*** Opening Raw data ***
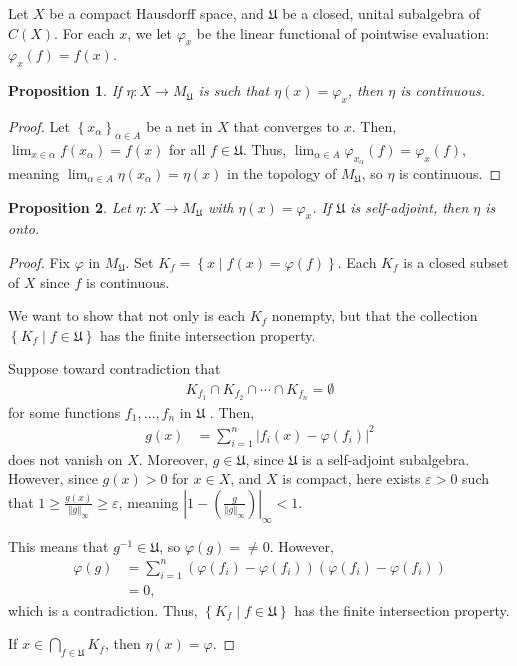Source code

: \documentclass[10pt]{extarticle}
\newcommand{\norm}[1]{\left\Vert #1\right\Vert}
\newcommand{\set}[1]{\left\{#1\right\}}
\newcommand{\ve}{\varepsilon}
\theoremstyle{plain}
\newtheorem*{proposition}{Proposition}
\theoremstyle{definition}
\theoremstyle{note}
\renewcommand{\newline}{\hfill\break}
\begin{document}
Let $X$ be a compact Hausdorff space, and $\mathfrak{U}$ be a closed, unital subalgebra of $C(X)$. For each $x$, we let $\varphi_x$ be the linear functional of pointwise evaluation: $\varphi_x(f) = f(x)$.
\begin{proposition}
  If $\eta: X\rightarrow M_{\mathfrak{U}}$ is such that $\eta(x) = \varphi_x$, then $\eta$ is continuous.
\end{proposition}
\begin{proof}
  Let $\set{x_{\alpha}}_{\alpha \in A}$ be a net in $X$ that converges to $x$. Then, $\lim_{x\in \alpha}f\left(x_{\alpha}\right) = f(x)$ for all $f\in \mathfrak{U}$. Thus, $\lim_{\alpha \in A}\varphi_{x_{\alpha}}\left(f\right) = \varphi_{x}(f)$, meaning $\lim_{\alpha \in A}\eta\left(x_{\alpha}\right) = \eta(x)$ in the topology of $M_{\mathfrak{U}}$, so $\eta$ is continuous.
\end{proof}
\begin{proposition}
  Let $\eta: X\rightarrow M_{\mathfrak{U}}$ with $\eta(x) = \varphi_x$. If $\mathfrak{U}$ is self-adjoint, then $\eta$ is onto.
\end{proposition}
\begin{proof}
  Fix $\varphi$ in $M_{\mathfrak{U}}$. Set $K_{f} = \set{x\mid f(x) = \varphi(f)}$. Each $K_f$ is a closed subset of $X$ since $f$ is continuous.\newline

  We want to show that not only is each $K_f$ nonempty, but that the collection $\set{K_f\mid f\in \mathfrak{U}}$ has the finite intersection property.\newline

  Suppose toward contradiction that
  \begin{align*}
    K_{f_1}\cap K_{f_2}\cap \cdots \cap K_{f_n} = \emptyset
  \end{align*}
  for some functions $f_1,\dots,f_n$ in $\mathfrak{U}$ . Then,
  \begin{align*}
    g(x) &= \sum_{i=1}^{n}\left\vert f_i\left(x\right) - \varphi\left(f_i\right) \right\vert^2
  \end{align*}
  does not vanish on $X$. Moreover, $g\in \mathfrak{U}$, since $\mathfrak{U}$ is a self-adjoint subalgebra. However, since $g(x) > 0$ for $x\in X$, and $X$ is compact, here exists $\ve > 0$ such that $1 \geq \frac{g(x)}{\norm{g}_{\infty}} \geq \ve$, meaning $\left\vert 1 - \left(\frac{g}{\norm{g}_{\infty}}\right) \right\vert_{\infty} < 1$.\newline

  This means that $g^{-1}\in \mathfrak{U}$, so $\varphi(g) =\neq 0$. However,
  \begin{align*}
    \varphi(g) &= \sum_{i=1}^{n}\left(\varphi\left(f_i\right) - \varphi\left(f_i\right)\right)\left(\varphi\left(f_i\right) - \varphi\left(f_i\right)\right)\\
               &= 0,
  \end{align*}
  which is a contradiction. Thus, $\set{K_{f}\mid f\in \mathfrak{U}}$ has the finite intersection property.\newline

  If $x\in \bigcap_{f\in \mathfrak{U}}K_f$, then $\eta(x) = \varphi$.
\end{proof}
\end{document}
*** Closing Raw data ***
*** Opening Raw data ***
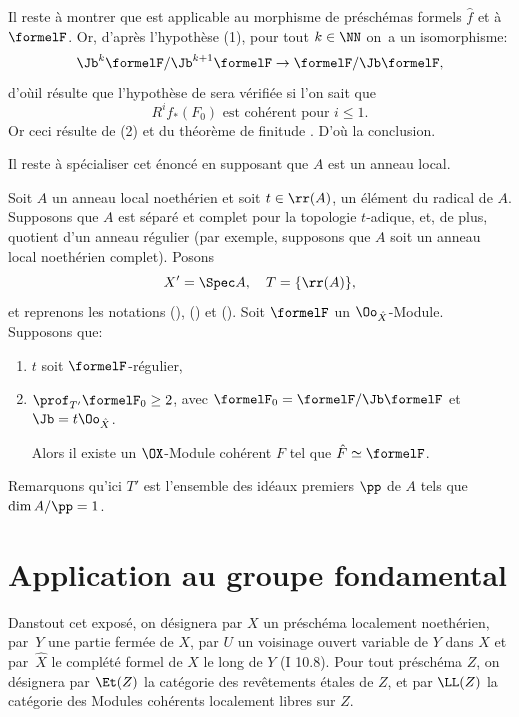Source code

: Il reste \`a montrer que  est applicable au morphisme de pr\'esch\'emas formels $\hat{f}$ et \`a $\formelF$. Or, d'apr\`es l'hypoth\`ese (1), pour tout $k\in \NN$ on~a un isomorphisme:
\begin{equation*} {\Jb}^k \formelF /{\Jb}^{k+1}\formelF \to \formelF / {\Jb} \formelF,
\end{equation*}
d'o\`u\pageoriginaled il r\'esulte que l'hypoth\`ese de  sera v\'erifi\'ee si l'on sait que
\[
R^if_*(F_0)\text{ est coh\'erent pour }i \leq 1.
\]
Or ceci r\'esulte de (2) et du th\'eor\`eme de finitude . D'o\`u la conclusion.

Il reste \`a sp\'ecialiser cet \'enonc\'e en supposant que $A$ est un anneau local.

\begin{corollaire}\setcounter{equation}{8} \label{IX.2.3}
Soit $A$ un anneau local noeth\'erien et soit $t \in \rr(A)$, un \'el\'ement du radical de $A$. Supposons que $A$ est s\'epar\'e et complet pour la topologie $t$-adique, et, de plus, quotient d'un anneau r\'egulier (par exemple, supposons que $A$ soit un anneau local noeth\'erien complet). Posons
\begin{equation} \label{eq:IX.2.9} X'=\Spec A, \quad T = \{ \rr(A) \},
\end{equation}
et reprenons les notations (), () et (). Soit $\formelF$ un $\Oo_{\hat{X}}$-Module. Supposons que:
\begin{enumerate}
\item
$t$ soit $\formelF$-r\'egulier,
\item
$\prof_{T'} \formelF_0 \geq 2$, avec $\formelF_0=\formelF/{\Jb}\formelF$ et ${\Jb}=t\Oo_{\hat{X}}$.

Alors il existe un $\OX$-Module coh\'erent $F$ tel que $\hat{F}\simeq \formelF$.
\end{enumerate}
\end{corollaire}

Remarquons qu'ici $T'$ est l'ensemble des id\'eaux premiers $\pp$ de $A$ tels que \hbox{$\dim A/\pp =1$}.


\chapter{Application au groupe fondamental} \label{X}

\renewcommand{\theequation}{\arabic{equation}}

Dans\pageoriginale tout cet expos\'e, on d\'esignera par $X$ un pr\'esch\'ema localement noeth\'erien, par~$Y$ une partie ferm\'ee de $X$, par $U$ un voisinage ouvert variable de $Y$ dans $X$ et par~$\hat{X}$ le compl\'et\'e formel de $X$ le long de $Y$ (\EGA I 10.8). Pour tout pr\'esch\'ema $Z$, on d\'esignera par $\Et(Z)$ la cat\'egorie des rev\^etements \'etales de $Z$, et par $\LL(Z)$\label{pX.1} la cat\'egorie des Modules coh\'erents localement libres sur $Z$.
*** Closing Raw data ***
• Brief: For this exercise, copy every line of the data that holds "rightarrow".

• Exercise result:
  If $\eta: X\rightarrow M_{\mathfrak{U}}$ is such that $\eta(x) = \varphi_x$, then $\eta$ is continuous.
  Let $\eta: X\rightarrow M_{\mathfrak{U}}$ with $\eta(x) = \varphi_x$. If $\mathfrak{U}$ is self-adjoint, then $\eta$ is onto.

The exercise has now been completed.